What the Silicon Sailor will actually do

Despite the futuristic branding, the intended uses are firmly practical. The platform is designed to search across the Navy's own internal documents by meaning rather than keyword, to summarise long files, to help draft and prepare paperwork, and to answer questions put to it by staff. In other words, it is meant to save officers and civilian workers the hours they currently lose hunting through archives — not to steer ships or make operational decisions.

The more sensitive question with any military use of AI is where the data lives. Here the Navy has been explicit: the model is built to run entirely on infrastructure it controls, in segregated environments, so that information never leaves its own systems.
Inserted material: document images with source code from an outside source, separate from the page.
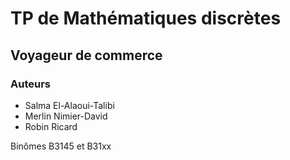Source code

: TP de Mathématiques discrètes
=============================

Voyageur de commerce
--------------------

### Auteurs

* Salma El-Alaoui-Talibi
* Merlin Nimier-David
* Robin Ricard

Binômes B3145 et B31xx


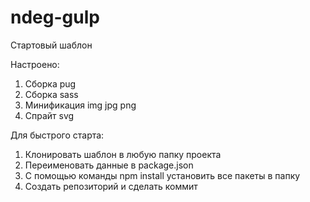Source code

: # ndeg-gulp
Стартовый шаблон

Настроено:
1. Сборка pug
2. Сборка sass
3. Минификация img jpg png
4. Спрайт svg

Для быстрого старта: 
1. Клонировать шаблон в любую папку проекта
2. Переименовать данные в package.json
3. С помощью команды npm install установить все пакеты в папку
4. Создать репозиторий и сделать коммит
Users will only ever see material they were already cleared to access, and the platform is wrapped in strong authentication, access controls and continuous monitoring. "The model was designed to function in Navy-controlled infrastructures, ensuring information remains in segregated environments," a Navy spokesperson said.

Choosing Amália rather than an off-the-shelf American system is part of the point. Amália is an open-source large language model developed by a Portuguese consortium, part of a wider effort to give the country a "sovereign" AI capability that does not depend on sending sensitive data to foreign cloud providers. For a defence institution wary of exactly that kind of exposure, a model trained in Portuguese and hosted at home is an obvious fit.

For now the Navy is out on its own. The Air Force has confirmed it has not adopted the technology, and the Army has not signalled a move either — leaving the Silicon Sailor as a test case that the rest of Portugal's armed forces, and much of its public sector, will be watching. If it works, expect the other branches to follow the Navy into the water.